I LOVE being a parent, but I still agree with this. Becoming a parent wasn't an existential crisis of sad, and it was scary only in places, but it was draining ways that I find somewhat difficult to describe. Like, not just tired-all-the-time draining, though there was a fair amount of that; it's also your-time-is-never-your-own draining, and your-schedule-is-completely-at-the-mercy-of-someone-too-young-to-negotiate-with draining.

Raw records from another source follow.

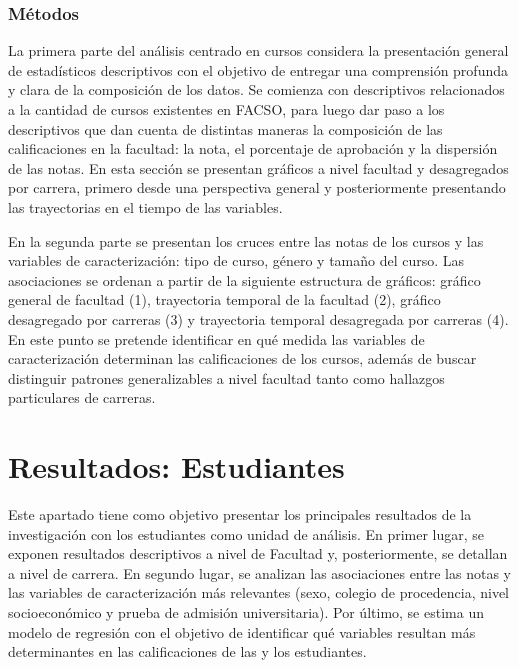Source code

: \documentclass[
  spanish,
  a4paper,
  oneside]{scrbook}
\begin{document}
\subsection{Métodos}\label{muxe9todos-1}

La primera parte del análisis centrado en cursos considera la
presentación general de estadísticos descriptivos con el objetivo de
entregar una comprensión profunda y clara de la composición de los
datos. Se comienza con descriptivos relacionados a la cantidad de cursos
existentes en FACSO, para luego dar paso a los descriptivos que dan
cuenta de distintas maneras la composición de las calificaciones en la
facultad: la nota, el porcentaje de aprobación y la dispersión de las
notas. En esta sección se presentan gráficos a nivel facultad y
desagregados por carrera, primero desde una perspectiva general y
posteriormente presentando las trayectorias en el tiempo de las
variables.

En la segunda parte se presentan los cruces entre las notas de los
cursos y las variables de caracterización: tipo de curso, género y
tamaño del curso. Las asociaciones se ordenan a partir de la siguiente
estructura de gráficos: gráfico general de facultad (1), trayectoria
temporal de la facultad (2), gráfico desagregado por carreras (3) y
trayectoria temporal desagregada por carreras (4). En este punto se
pretende identificar en qué medida las variables de caracterización
determinan las calificaciones de los cursos, además de buscar distinguir
patrones generalizables a nivel facultad tanto como hallazgos
particulares de carreras.


\chapter{Resultados: Estudiantes}\label{resultados-estudiantes}

Este apartado tiene como objetivo presentar los principales resultados
de la investigación con los estudiantes como unidad de análisis. En
primer lugar, se exponen resultados descriptivos a nivel de Facultad y,
posteriormente, se detallan a nivel de carrera. En segundo lugar, se
analizan las asociaciones entre las notas y las variables de
caracterización más relevantes (sexo, colegio de procedencia, nivel
socioeconómico y prueba de admisión universitaria). Por último, se
estima un modelo de regresión con el objetivo de identificar qué
variables resultan más determinantes en las calificaciones de las y los
estudiantes.
\end{document}
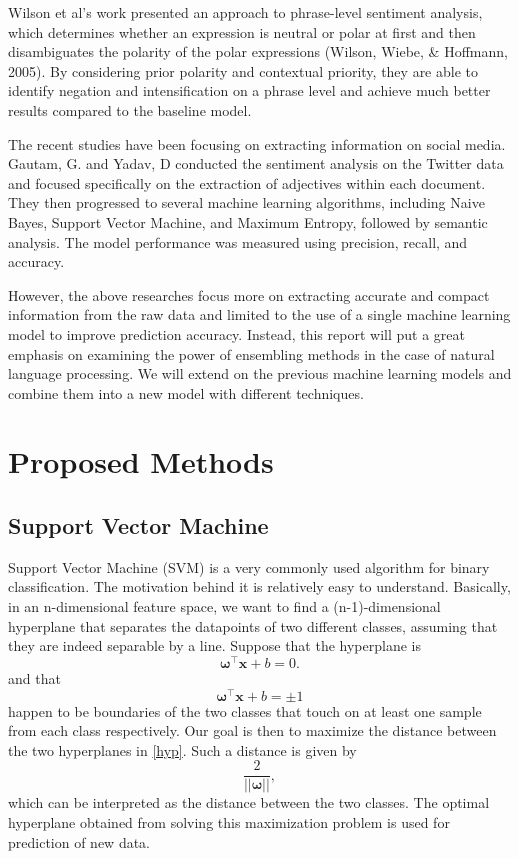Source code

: \documentclass[10pt,twocolumn,letterpaper]{article}
\begin{document}
	Wilson et al’s work presented an approach to phrase-level sentiment analysis, which determines whether an expression is neutral or polar at first and then disambiguates the polarity of the polar expressions (Wilson, Wiebe, \& Hoffmann, 2005)\cite{wilson-etal-2005-recognizing}.  By considering prior polarity and contextual priority, they are able to identify negation and intensification on a phrase level and achieve much better results compared to the baseline model.
	
	The recent studies have been focusing on extracting information on social media. Gautam, G. and Yadav, D conducted the sentiment analysis on the Twitter data and focused specifically on the extraction of adjectives within each document\cite{6897213}. They then progressed to several machine learning algorithms, including Naive Bayes, Support Vector Machine, and Maximum Entropy, followed by semantic analysis. The model performance was measured using precision, recall, and accuracy.
	
	However, the above researches focus more on extracting accurate and compact information from the raw data and limited to the use of a single machine learning model to improve prediction accuracy. Instead, this report will put a great emphasis on examining the power of ensembling methods in the case of natural language processing. We will extend on the previous machine learning models and combine them into a new model with different techniques.
	
	\section{Proposed Methods}
	\subsection{Support Vector Machine}
	Support Vector Machine (SVM) is a very commonly used algorithm for binary classification. The motivation behind it is relatively easy to understand. Basically, in an n-dimensional feature space, we want to find a (n-1)-dimensional hyperplane that separates the datapoints of two different classes, assuming that they are indeed separable by a line. Suppose that the hyperplane is $$\bm{\omega}^\top \bm{x} + b = 0.$$ and that \begin{equation}
	\bm{\omega}^\top \bm{x} + b = \pm1 \label{hyp}
	\end{equation} happen to be boundaries of the two classes that touch on at least one sample from each class respectively. Our goal is then to maximize the distance between the two hyperplanes in \ref{hyp}. Such a distance is given by $$\frac{2}{||\bm{\omega}||},$$ which can be interpreted as the distance between the two classes. The optimal hyperplane obtained from solving this maximization problem is used for prediction of new data. 
	
\end{document}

And there are all sorts of secondary effects that you either don't expect, or expect intellectually and then are surprised by how hard they hit you when they actually happen. We couldn't really afford daycare, so even with help from nearby family members my wife wound up dropping back to part time so that she could do most of the taking-care-of-the-kids -- and that added some stress, both in terms of "we have less income" and in terms of "How do I get back to full-time employment and is that even possible anymore?" (She did, but it was a gorram miracle -- a ton of effort that only panned out because of a startling stroke of luck -- and she only managed it this time last year.) Firstborn is now nine, and secondborn is five; and I haven't completed a writing project longer than maybe ten pages in over a decade, and I haven't attended martial arts classes (which I used to do regularly) in about six years.
If you need to have your surroundings clear of clutter for your piece of mind, it's going to be a constant struggle (at least, it has been for us). A lot of projects that would have been no big deal before having children become nearly impossible with kids around. (We had a renovation project in our kitchen that, I kid you not, has been in progress for two years now. We've given up; it's going to have to get fixed some other way. Only, "some other way" means "in a way that costs money", and we're only just now starting to have that again.) We're starting to get to the point where we can semi-reliably keep up with laundry and sorting toys and making sure things are put away again, but it's taken us over five years -- basically until the point where Secondborn is old enough to be ready for Kindergarten -- to get there.
So, no: the results of this study don't surprise me at all.